TASK INSTRUCTIONS » Look through the data below and return each line where "uWSGI" appears.

[Opening DATASET section]

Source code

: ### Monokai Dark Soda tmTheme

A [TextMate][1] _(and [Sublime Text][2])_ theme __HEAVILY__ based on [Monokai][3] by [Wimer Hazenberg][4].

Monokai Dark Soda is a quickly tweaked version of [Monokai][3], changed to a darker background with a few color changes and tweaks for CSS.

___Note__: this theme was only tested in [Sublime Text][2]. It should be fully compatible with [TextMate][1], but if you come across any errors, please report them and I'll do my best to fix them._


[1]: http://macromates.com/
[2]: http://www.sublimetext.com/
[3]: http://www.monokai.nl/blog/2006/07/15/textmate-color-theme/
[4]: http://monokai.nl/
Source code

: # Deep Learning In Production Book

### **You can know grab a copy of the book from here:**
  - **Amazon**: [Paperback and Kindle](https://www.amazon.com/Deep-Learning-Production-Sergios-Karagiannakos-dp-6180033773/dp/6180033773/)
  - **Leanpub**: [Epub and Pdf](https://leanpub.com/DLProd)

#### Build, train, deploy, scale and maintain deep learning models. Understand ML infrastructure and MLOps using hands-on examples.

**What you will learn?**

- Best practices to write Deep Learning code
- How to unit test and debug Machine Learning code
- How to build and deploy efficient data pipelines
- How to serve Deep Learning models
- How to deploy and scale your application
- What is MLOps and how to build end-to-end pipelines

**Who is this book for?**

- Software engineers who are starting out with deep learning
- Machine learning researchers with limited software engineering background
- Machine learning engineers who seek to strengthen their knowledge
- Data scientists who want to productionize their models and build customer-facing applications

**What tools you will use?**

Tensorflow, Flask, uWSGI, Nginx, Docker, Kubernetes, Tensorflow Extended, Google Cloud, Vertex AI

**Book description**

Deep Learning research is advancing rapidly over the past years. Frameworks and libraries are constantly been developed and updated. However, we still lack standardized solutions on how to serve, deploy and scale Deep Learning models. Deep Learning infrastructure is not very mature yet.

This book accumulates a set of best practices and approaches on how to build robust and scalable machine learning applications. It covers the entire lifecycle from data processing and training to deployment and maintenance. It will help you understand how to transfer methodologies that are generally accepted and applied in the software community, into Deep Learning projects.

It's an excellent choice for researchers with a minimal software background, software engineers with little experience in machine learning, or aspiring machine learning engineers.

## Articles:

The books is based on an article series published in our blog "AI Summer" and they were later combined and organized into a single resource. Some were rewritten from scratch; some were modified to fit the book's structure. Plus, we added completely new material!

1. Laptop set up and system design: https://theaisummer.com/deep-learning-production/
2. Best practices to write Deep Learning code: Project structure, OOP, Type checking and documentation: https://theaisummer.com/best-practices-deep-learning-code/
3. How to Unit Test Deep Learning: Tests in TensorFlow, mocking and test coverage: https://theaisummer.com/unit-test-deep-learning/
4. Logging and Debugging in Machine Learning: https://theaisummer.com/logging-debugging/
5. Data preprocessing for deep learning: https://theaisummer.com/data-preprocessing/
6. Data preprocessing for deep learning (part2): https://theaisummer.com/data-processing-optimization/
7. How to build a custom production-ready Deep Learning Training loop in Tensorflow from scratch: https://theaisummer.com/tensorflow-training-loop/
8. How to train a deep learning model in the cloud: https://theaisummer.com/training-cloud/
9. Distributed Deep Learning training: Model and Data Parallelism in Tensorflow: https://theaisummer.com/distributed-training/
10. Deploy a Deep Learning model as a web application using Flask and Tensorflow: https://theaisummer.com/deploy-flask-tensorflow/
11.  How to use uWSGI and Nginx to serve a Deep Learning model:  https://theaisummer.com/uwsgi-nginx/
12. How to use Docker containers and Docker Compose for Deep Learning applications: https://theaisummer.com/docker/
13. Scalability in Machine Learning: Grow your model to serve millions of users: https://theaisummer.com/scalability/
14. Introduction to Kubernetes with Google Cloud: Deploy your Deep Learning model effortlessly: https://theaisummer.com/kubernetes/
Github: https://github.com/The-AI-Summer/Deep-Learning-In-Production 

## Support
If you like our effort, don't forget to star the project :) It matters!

[Closing DATASET section]

OUTPUT BELOW »
Tensorflow, Flask, uWSGI, Nginx, Docker, Kubernetes, Tensorflow Extended, Google Cloud, Vertex AI
11.  How to use uWSGI and Nginx to serve a Deep Learning model:  https://theaisummer.com/uwsgi-nginx/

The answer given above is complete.